◆ **WORK TO COMPLETE**: The required output is every line from the beginning of the entries below through the line that includes "darauf die Kartenblätter", copied exactly.

*** DATA TO EXAMINE ***

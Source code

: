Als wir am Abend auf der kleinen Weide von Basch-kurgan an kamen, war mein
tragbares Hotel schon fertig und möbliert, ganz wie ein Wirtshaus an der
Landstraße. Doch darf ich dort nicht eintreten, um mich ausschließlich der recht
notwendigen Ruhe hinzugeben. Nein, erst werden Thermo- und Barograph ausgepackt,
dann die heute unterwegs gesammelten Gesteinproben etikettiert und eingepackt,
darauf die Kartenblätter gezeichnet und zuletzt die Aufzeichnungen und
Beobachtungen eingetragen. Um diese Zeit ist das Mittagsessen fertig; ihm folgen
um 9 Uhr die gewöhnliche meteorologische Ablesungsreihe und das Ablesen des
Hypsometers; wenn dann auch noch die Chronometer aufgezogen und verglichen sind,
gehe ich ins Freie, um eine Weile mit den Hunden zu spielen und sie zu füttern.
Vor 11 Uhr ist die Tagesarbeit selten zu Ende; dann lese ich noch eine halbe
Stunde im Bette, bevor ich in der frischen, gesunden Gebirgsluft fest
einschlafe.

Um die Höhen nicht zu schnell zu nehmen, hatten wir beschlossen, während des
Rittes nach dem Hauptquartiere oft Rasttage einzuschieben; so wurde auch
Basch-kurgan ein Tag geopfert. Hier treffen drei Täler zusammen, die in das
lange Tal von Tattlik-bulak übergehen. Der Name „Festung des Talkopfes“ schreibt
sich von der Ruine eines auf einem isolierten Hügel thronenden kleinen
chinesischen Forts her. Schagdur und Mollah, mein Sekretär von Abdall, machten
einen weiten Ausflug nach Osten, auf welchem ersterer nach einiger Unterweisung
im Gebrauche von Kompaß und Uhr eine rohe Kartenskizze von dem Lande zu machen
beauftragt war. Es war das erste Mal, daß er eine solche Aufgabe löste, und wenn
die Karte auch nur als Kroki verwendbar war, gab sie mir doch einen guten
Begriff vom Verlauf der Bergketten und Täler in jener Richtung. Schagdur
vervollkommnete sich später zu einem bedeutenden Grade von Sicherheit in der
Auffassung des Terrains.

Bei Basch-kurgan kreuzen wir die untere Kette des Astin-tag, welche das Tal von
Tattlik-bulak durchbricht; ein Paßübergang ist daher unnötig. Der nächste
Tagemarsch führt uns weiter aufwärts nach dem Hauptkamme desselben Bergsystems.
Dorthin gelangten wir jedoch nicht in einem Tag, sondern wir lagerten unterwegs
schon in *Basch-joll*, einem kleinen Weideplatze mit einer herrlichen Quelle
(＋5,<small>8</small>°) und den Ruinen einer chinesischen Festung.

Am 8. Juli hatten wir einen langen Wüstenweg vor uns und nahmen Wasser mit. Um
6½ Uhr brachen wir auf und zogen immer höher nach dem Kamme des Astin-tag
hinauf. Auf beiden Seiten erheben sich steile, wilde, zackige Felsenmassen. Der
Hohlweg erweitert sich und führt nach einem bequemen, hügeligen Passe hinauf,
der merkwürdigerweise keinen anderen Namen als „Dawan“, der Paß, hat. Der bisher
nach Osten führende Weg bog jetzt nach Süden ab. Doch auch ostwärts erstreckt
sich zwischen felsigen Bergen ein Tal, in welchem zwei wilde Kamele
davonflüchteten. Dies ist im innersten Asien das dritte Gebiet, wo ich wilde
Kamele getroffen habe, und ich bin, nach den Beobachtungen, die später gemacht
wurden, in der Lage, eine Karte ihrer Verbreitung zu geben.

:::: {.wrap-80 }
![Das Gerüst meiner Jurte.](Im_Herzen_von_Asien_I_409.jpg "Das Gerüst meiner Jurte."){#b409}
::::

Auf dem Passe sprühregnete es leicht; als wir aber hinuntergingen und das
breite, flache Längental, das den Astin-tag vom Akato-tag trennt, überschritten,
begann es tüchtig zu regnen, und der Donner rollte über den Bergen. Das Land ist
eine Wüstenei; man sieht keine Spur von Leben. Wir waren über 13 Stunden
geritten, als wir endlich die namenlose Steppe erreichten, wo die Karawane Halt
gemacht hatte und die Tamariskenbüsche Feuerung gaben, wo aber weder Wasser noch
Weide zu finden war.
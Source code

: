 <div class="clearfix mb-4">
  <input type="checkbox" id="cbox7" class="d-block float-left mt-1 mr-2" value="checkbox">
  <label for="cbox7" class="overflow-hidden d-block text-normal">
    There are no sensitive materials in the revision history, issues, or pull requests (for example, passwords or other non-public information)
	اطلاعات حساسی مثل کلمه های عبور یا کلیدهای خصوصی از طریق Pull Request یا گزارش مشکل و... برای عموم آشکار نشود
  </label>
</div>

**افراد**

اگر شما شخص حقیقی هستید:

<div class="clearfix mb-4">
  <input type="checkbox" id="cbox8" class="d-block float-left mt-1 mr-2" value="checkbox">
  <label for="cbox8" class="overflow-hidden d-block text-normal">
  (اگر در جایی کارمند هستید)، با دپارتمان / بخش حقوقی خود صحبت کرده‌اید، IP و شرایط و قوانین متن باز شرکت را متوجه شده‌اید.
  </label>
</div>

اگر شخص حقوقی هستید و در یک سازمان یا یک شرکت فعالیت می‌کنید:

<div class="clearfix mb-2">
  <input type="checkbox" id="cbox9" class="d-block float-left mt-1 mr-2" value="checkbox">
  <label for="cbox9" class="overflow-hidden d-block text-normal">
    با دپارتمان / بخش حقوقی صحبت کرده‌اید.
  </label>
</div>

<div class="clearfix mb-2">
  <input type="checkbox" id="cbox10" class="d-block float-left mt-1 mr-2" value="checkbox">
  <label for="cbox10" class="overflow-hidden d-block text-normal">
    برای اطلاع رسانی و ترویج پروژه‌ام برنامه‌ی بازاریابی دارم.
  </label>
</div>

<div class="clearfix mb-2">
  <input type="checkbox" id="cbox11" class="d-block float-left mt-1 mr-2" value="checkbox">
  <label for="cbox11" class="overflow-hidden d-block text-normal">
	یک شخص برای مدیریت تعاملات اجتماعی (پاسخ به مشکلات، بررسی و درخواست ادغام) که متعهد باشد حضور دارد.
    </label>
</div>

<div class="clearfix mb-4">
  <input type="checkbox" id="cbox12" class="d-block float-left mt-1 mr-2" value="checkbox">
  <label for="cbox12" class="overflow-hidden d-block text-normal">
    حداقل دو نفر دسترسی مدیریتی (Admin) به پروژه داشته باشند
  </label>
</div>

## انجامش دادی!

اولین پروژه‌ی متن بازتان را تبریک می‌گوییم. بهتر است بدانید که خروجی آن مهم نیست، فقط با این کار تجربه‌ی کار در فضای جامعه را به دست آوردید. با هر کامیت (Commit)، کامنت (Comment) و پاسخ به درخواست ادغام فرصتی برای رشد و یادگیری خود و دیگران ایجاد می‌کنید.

*** End of DATA TO EXAMINE ***

◆ **SOLUTION TO THIS TASK**:
Source code

:Als wir am Abend auf der kleinen Weide von Basch-kurgan an kamen, war mein
tragbares Hotel schon fertig und möbliert, ganz wie ein Wirtshaus an der
Landstraße. Doch darf ich dort nicht eintreten, um mich ausschließlich der recht
notwendigen Ruhe hinzugeben. Nein, erst werden Thermo- und Barograph ausgepackt,
dann die heute unterwegs gesammelten Gesteinproben etikettiert und eingepackt,
darauf die Kartenblätter gezeichnet und zuletzt die Aufzeichnungen und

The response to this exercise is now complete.